Data for processing -
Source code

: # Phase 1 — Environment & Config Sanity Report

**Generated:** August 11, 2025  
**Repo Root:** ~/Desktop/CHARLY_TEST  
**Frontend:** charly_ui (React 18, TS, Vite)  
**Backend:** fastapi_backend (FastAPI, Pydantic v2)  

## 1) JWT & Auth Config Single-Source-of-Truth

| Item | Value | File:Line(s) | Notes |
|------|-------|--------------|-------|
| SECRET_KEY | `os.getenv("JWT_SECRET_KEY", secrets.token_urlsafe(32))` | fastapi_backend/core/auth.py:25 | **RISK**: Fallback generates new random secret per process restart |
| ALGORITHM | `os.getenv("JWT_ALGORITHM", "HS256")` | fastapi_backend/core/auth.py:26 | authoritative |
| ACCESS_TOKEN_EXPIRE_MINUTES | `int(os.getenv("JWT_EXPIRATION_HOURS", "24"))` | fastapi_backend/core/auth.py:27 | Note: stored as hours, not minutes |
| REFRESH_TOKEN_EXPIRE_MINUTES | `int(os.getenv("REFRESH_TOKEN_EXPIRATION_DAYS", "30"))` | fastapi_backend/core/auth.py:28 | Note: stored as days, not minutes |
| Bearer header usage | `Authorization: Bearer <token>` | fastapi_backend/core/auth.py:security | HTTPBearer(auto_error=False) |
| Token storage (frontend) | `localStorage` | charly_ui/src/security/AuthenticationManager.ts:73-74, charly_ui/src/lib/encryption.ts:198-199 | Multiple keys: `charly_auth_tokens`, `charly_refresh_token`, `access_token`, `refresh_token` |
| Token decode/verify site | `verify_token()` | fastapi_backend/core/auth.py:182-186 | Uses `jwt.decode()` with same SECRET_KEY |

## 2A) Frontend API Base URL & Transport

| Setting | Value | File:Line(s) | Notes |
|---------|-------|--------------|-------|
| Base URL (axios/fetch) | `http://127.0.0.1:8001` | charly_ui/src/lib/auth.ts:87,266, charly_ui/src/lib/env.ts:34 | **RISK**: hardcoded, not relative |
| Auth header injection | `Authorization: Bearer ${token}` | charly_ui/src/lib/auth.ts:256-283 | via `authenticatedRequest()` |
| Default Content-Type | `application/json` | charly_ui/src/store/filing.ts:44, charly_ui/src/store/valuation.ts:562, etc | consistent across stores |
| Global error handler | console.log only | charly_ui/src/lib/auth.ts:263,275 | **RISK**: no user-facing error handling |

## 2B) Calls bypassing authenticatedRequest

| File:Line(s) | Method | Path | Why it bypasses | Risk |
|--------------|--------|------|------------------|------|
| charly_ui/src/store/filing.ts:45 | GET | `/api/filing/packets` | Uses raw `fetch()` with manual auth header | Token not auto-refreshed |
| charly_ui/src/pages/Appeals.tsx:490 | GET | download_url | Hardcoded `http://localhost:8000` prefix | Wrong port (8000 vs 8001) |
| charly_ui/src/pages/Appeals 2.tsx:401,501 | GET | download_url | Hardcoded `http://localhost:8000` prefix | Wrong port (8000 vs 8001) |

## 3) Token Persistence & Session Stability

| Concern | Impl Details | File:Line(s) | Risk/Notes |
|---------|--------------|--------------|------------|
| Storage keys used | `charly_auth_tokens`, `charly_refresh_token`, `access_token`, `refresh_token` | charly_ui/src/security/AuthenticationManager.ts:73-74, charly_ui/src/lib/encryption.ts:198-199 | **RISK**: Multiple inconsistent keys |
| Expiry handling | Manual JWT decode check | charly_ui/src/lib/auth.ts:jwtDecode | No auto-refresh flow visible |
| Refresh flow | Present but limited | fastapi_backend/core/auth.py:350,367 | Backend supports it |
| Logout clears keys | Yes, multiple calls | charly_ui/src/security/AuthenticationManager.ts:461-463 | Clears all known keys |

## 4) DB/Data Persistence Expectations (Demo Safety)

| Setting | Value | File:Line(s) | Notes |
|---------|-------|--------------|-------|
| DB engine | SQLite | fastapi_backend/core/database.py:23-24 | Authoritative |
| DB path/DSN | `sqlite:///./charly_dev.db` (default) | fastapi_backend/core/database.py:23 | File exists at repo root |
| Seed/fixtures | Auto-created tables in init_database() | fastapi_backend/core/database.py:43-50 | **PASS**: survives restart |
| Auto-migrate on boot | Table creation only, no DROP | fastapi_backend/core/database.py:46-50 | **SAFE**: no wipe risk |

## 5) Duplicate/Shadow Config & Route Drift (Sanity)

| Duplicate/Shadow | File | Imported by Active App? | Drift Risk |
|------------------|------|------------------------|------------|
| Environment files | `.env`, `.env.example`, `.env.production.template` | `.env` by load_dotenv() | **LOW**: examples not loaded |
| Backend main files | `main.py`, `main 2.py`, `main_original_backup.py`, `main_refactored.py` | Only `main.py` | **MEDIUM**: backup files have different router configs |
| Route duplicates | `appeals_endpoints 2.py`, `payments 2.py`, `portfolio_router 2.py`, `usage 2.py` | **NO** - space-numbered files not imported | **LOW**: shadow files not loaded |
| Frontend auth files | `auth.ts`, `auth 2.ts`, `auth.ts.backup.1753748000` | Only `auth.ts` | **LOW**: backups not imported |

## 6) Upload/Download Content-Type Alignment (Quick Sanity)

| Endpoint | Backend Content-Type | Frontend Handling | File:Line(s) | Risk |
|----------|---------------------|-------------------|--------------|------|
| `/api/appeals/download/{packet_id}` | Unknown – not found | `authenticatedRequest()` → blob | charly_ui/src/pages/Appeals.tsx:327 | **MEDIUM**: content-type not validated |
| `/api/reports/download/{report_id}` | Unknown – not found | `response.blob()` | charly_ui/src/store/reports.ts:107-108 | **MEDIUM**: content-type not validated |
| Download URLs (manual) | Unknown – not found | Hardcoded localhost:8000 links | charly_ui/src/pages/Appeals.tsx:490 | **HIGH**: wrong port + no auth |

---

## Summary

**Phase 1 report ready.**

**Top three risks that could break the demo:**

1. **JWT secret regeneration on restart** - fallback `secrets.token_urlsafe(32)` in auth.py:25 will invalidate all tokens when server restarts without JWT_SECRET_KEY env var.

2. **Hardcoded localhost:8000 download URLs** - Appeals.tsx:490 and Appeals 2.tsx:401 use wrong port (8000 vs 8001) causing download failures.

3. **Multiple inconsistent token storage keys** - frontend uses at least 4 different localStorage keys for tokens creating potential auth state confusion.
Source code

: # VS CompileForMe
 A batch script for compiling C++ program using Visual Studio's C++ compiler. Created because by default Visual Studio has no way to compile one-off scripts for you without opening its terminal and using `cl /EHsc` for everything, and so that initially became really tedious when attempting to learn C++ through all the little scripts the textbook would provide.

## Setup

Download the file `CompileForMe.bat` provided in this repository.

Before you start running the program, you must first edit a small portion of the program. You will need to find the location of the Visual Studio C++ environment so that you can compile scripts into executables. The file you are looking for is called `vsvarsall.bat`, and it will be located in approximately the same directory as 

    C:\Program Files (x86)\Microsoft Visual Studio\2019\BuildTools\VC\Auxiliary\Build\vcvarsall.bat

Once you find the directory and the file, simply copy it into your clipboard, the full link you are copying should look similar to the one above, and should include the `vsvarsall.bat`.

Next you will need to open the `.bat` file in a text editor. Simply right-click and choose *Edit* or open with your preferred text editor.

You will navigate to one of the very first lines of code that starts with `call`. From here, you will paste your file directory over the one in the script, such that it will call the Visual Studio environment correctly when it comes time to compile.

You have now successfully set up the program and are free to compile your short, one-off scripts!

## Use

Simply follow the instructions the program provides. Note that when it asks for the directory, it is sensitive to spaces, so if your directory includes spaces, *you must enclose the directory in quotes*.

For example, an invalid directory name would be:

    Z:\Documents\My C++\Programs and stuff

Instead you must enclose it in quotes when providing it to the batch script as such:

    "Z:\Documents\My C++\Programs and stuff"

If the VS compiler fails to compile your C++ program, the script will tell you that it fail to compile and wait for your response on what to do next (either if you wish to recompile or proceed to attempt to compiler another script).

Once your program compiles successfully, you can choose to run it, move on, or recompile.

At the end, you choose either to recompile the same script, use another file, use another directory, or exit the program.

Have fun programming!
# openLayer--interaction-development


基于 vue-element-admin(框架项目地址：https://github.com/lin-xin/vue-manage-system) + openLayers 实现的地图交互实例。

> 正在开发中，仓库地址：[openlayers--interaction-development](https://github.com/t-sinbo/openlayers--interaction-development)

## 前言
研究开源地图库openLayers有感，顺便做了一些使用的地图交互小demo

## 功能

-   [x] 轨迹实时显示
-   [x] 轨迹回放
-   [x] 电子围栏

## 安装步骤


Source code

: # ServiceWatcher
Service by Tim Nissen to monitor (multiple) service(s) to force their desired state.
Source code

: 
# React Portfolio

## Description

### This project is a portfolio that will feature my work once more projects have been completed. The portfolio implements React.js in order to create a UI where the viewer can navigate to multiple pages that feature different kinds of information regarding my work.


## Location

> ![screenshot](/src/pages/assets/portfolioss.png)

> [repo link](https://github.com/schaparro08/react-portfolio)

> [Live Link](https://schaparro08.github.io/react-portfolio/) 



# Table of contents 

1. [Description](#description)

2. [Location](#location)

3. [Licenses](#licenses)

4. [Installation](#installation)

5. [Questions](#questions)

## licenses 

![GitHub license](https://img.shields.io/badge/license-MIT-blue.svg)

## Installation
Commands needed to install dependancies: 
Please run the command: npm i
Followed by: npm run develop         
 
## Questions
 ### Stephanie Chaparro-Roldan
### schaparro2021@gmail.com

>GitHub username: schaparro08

What to do - Please transcribe the lines from the one containing "## licenses" through the last line of the records. Include both ends and nothing else.

Written reply -
## licenses 

![GitHub license](https://img.shields.io/badge/license-MIT-blue.svg)

## Installation
Commands needed to install dependancies: 
Please run the command: npm i
Followed by: npm run develop         
 
## Questions
 ### Stephanie Chaparro-Roldan
### schaparro2021@gmail.com

>GitHub username: schaparro08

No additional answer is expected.